Error Metrics for ASR evaluation
As we have done so far, one way to judge the quality of ASR models is by using error metrics. The most common reference metric for this task is the Word Error Rate (WER). It is computed based on an aligned version of the reference and the hypothesis as follows:
WER = \frac{\text{Substitutions} + \text{Deletions} + \text{Insertions}}{\text{Total Number of Words}}
In the following table, we can see two examples of substitution errors. In both cases, a word from the reference (ground truth) was incorrectly transcribed by the ASR model:
System | Transcription | WER (%) |
---|---|---|
Reference | Find me flights to London | 0.0 |
ASR 1 | Find the flights to London | 20.0 |
ASR 2 | Find me flights to Lisbon | 20.0 |
The first model substituted “me” with “the,” which is one error out of five words in total, yielding an error rate of 20%. The second hypothesis gives the same error rate by incorrectly transcribing “Lisbon” instead of “London.”
This simple example shows some shortcomings of WER. Most importantly, the equal weighting of all words does not allow us to judge the completeness of the transcript with respect to the task at hand. For example, if we were researching personal pronouns, ASR 1 would yield a task-specific error rate of 100%. If we were trying to identify flight destinations, ASR 2 would yield a task-specific error rate of 100%.
To tackle this problem, alternative metrics have been proposed in the literature. Next, we will take a brief look at the ideas behind them and how they can help us achieve our goal: assessing whether ASR models are useful for automatically transcribing our interviews.
Semantic Metrics
In general, we can identify two ways to obtain more meaningful metrics. The first way is to improve the word error rate by weighting different classes of errors differently. For example, we could assign higher error penalties when nouns are incorrectly transcribed and lower penalties when articles are incorrect.
Instead of this approach, there are also metrics that move away from measuring lexical errors altogether. These use so-called word embeddings to compare whether the reference and hypothesis align semantically.

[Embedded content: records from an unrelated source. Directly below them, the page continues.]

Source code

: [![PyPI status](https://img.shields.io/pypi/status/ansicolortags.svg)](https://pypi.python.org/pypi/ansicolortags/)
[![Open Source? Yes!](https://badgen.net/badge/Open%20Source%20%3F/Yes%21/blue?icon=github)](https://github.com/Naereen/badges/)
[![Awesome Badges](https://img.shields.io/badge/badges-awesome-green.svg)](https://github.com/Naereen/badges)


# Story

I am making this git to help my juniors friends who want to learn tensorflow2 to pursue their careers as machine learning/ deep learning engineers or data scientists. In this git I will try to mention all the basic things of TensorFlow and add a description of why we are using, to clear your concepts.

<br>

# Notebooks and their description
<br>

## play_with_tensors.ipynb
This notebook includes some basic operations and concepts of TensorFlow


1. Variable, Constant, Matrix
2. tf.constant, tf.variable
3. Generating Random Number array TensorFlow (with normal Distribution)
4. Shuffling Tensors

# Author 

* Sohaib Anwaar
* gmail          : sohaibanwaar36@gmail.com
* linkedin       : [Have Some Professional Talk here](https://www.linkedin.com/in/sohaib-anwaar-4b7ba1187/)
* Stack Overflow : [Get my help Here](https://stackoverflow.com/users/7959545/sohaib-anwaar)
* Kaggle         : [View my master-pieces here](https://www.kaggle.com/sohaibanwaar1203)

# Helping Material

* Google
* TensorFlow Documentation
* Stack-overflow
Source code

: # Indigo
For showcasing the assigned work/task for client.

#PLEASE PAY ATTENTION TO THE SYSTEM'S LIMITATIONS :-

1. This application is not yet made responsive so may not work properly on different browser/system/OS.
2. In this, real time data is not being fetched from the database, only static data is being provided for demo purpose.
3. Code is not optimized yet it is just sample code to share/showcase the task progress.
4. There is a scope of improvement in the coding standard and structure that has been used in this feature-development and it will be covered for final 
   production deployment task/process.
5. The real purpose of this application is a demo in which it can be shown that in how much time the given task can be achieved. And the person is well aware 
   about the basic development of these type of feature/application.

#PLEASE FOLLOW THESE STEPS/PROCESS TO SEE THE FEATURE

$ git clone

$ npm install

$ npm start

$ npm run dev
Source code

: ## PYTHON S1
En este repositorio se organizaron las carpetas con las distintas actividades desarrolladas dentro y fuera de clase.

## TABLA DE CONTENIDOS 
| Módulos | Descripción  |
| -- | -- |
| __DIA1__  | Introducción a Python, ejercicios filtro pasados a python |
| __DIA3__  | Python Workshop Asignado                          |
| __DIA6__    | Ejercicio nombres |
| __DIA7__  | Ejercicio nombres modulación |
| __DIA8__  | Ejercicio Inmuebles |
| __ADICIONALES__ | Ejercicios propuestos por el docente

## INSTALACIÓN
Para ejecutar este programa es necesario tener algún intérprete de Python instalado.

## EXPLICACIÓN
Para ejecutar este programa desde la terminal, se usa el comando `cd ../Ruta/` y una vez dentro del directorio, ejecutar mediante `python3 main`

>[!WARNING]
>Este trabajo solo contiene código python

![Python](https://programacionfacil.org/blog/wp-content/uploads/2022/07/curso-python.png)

We will discuss one representative from each group to get a better sense of what they can tell us about transcription quality. It is worth noting that we set up these meta-categories to better understand what the metrics do, but the different representatives within these categories still share common principles, such as alignment and embedding strategies.
Weighted WER
A good example of the weighted WER is the Semantic-WER by Roy (2021). It uses a sophisticated ruleset for each of the WER error types (Substitution, Deletion, Insertion). This formula is taken from Roy (2021) page 2:
W_{\text{sub}} = \begin{cases} {1,} & {\text{if } r_w \in \text{NE} \cup \text{SENT}} \\ \text{cer}(r_w, h_w), & \text{if } r_w \in \text{SE} \\ \dots &\\ \end{cases}
Just looking at one of these rulesets for substitutions, we can see that different kinds of words are assigned different error weights. If the reference word (r_w) substituted by another word was a named entity (NE) or a sentiment word (SENT), an error of 1 is assigned. This rule, for example, ensures that substitution of place names such as “London” contributes to a higher overall error.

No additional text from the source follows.